= Hama bar Hanina =

3rd century Judean rabbi

Hama bar Hanina was a rabbi who lived in the Land of Israel in the 3rd century (second generation of amoraim).

==Biography==
Like his father, Hanina bar Hama, he directed a school at Sepphoris, and was well known in the circles of the halakhists. He was a contemporary of Rabbi Yochanan.

Hama's ancestors were wealthy, and built many synagogues. On one occasion, while visiting the synagogues of Lod with his colleague Hoshaiah II, he proudly exclaimed, "What vast treasures have my ancestors sunk in these walls!" To this Hoshaiah responded, "How many lives have your ancestors sunk here!

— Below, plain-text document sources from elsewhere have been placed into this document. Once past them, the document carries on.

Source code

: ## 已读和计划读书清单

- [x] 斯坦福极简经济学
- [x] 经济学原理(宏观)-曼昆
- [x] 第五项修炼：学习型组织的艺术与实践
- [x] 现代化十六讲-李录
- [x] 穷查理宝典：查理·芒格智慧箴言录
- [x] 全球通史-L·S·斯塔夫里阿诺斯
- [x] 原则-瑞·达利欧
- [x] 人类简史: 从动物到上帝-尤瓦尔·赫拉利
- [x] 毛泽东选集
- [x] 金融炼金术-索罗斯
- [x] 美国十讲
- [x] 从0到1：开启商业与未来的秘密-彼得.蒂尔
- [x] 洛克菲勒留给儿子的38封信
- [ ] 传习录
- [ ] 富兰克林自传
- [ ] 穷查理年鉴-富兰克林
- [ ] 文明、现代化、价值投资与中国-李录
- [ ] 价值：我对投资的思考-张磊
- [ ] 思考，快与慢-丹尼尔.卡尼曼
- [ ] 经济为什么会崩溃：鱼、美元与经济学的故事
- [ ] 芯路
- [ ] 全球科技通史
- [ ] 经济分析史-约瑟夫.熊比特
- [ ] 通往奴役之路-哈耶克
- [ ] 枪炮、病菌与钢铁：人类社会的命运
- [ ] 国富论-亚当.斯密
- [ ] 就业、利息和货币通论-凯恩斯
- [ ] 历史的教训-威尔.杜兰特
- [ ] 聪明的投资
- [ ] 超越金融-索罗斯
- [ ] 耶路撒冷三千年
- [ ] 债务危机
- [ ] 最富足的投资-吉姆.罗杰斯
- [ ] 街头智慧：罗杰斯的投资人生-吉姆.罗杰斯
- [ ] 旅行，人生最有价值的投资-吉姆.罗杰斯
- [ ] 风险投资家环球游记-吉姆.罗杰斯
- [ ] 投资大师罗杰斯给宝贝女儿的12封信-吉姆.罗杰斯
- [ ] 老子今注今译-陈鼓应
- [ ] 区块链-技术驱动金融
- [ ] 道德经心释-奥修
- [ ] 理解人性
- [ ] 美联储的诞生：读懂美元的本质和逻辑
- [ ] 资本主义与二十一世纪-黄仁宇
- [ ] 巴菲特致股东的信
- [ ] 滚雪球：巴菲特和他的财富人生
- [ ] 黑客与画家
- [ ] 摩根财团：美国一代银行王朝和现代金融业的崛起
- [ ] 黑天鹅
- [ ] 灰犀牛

Were there no needy scholars whom that treasure would have enabled to devote themselves entirely to the study of the Law?"

==Teachings==
He was distinguished as an aggadist, in which field he occupied a high position, aggadists like Levi frequently quoting him.

In his homilies, Hama sought to convey practical lessons. Thus, commenting on the Scriptural command, "Ye shall walk after the Lord your God", he asks, "How can man walk after God, of whom it is written, 'The Lord thy God is a consuming fire'?" But, he explains, the Bible means to teach that man should follow in God's ways. "As He clothes the naked, so do you clothe the naked."

According to Hama, death was inflicted upon Adam not so much because of his sin as to prevent wicked men in the future from proclaiming themselves immortal gods.